ChatGPT shows 'significant promise' in guiding contrast-related decisions
With proper training, popular large language model ChatGPT could help guide radiologists on the use of contrast media in patients who might be at risk of an adverse reaction.
Researchers recently tested OpenAI’s latest ChatGPT model—GPT-4—to assess how its ability to provide information related to contrast media might change when trained on guideline-backed information. The group observed a significant improvement in the model’s accuracy after using real administration guidelines to train it.

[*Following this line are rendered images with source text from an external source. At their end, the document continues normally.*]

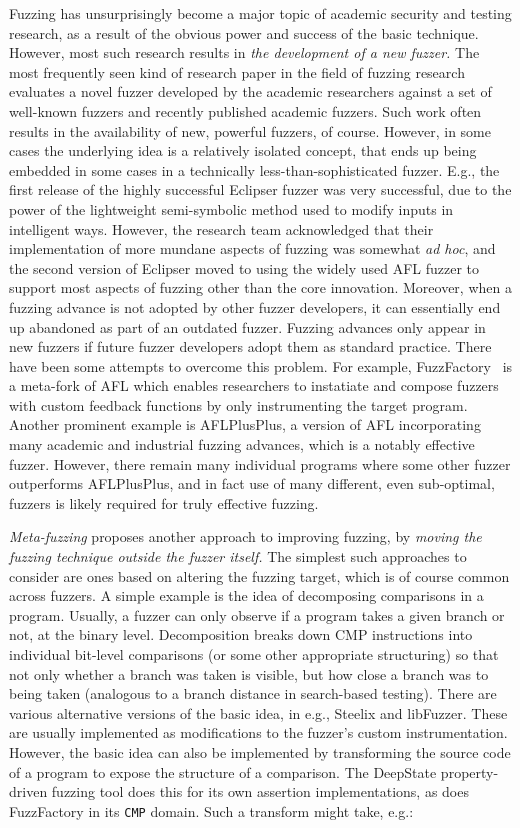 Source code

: Fuzzing has unsurprisingly become a major topic of academic security and 
testing research, as a result of the obvious power and success of the basic 
technique.  However, most such research results in \emph{the development of a 
new fuzzer.}  The most frequently seen kind of research paper in the field of fuzzing
research evaluates a
novel fuzzer developed by the academic researchers against a set of well-known 
fuzzers and recently published academic fuzzers.  Such work often results in 
the availability of new, powerful fuzzers, of course.  However, in some cases 
the underlying idea is a relatively isolated concept, that ends up being 
embedded in some cases in a technically less-than-sophisticated fuzzer.  E.g., 
the first release of the highly successful Eclipser fuzzer was very successful, 
due to the power of the lightweight semi-symbolic method used to modify 
inputs in intelligent ways.  However, the research team acknowledged that their 
implementation of more mundane aspects of fuzzing was somewhat \emph{ad hoc}, and the 
second version of Eclipser moved to using the widely used AFL fuzzer to support 
most aspects of fuzzing other than the core innovation.  Moreover, when a 
fuzzing advance is not adopted by other fuzzer developers, it can
essentially end up abandoned as part of an outdated fuzzer.  Fuzzing advances only appear in new fuzzers 
if future fuzzer developers adopt them as standard practice.  There have 
been some attempts to overcome this problem. For example, 
FuzzFactory~\cite{fuzzfactory} is a meta-fork of AFL which enables researchers 
to instatiate and compose fuzzers with custom feedback functions by only 
instrumenting the target program. Another prominent example is AFLPlusPlus, a 
version of AFL incorporating many academic and industrial fuzzing advances, 
which is a notably effective fuzzer.  However, there remain many individual 
programs where some other fuzzer outperforms AFLPlusPlus, and in fact use of 
many different, even sub-optimal, fuzzers is likely required for truly 
effective fuzzing.

\emph{Meta-fuzzing} proposes another approach to improving fuzzing, by 
\emph{moving the fuzzing technique outside the fuzzer itself.}  The simplest 
such approaches to consider are ones based on altering the fuzzing target, 
which is of course common across fuzzers.  A simple example is the idea of 
decomposing comparisons in a program.  Usually, a fuzzer can only observe if a 
program takes a given branch or not, at the binary level.  Decomposition breaks 
down CMP instructions into individual bit-level comparisons (or some other 
appropriate structuring) so that not only whether a branch was taken is 
visible, but how close a branch was to being taken (analogous to a branch 
distance in search-based testing).  There are various alternative versions of 
the basic idea, in e.g., Steelix and libFuzzer.  These are usually implemented 
as modifications to the fuzzer's custom instrumentation.  However, the basic 
idea can also be implemented by transforming the source code of a program to 
expose the structure of a comparison.  The DeepState property-driven fuzzing 
tool does this for its own assertion implementations, as does FuzzFactory in 
its \texttt{CMP} domain.  Such a transform might take, e.g.:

Experts involved in the study suggested that the large language model’s ability to adapt when given updated information could indicate that it has a promising future as a support tool in clinical settings. This could be especially helpful when timely decisions relative to the use of contrast need to be made.
“Wrong administration can lead to complications like allergy or post contrast acute kidney injury, highlighting the importance of structured guidelines,” corresponding author Michael Scheschenja, with the department of diagnostic and interventional radiology at University Hospital Marburg in Germany, and co-authors noted. “These evidence-based guidelines provide clarity for radiologists in ambiguous situations. However, the detailed nature of these guidelines can be time-consuming in urgent clinical scenarios, leading to possible nonadherence with potential serious repercussions.”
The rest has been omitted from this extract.